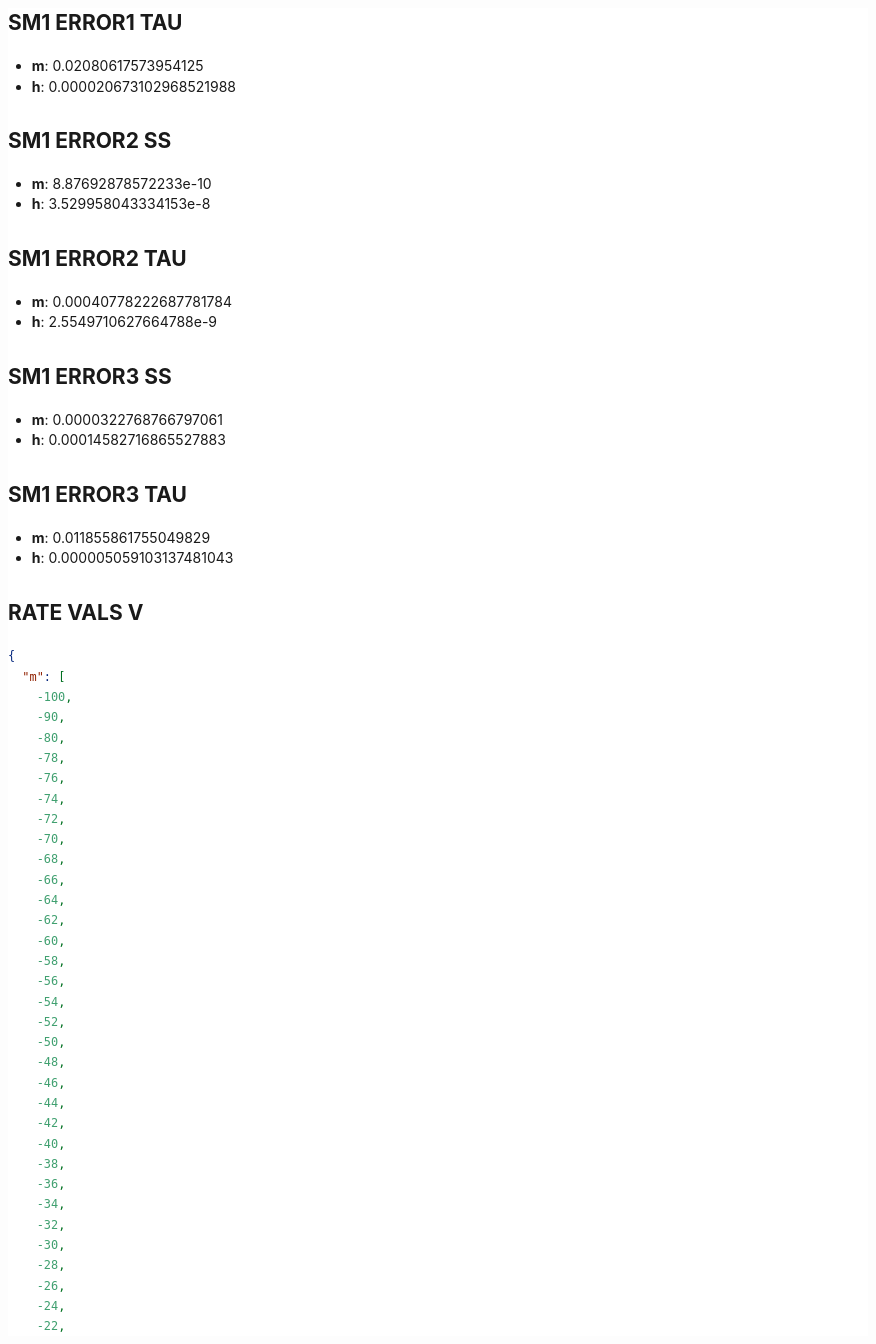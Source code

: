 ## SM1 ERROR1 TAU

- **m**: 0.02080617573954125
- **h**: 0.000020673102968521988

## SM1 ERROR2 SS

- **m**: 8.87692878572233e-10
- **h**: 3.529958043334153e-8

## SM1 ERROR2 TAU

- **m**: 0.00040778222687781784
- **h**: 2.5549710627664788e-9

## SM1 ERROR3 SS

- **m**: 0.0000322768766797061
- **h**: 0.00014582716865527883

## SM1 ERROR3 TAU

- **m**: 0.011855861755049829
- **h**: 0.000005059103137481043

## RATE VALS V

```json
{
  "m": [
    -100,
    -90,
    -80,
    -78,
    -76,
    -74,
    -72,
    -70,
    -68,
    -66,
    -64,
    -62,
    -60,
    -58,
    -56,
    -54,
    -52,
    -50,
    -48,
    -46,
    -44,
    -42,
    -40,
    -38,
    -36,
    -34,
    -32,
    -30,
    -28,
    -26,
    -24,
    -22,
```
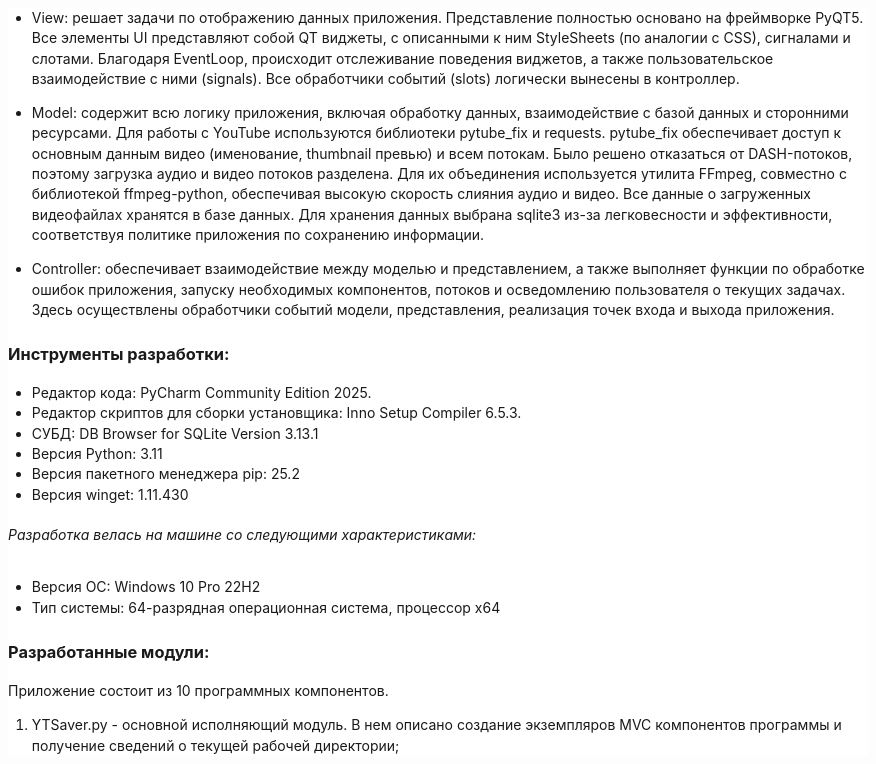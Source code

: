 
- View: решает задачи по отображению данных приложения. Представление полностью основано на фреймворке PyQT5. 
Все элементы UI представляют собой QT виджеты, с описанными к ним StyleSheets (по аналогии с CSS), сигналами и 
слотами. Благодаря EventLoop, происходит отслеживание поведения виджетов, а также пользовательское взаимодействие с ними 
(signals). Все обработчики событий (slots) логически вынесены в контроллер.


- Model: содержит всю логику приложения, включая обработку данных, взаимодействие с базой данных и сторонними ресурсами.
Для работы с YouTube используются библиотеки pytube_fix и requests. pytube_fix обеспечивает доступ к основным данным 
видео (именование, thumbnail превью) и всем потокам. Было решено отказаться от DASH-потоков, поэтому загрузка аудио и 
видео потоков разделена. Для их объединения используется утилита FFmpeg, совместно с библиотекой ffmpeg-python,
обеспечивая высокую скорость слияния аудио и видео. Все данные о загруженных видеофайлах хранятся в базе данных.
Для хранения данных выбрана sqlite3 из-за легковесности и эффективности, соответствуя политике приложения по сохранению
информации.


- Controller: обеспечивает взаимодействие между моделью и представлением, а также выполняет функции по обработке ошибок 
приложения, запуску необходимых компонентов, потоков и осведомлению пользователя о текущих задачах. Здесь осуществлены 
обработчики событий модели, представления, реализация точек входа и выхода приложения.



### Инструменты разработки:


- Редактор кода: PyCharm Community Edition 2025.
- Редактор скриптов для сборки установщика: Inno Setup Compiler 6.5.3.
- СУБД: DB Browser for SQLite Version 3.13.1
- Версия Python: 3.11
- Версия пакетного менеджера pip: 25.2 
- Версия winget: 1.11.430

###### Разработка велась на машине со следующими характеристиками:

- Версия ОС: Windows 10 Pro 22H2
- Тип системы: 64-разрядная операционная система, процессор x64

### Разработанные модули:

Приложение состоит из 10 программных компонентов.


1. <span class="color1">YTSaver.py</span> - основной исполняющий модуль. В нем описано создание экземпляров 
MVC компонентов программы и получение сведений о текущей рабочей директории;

---+---

> _Problem to work on_
Give again, word for word, every line of the listing above from the one with "Для работы с" to the one with "- Controller: обеспечивает", both inclusive, and nothing beyond them.

> _Task answer_
Для работы с YouTube используются библиотеки pytube_fix и requests. pytube_fix обеспечивает доступ к основным данным 
видео (именование, thumbnail превью) и всем потокам. Было решено отказаться от DASH-потоков, поэтому загрузка аудио и 
видео потоков разделена. Для их объединения используется утилита FFmpeg, совместно с библиотекой ffmpeg-python,
обеспечивая высокую скорость слияния аудио и видео. Все данные о загруженных видеофайлах хранятся в базе данных.
Для хранения данных выбрана sqlite3 из-за легковесности и эффективности, соответствуя политике приложения по сохранению
информации.


- Controller: обеспечивает взаимодействие между моделью и представлением, а также выполняет функции по обработке ошибок 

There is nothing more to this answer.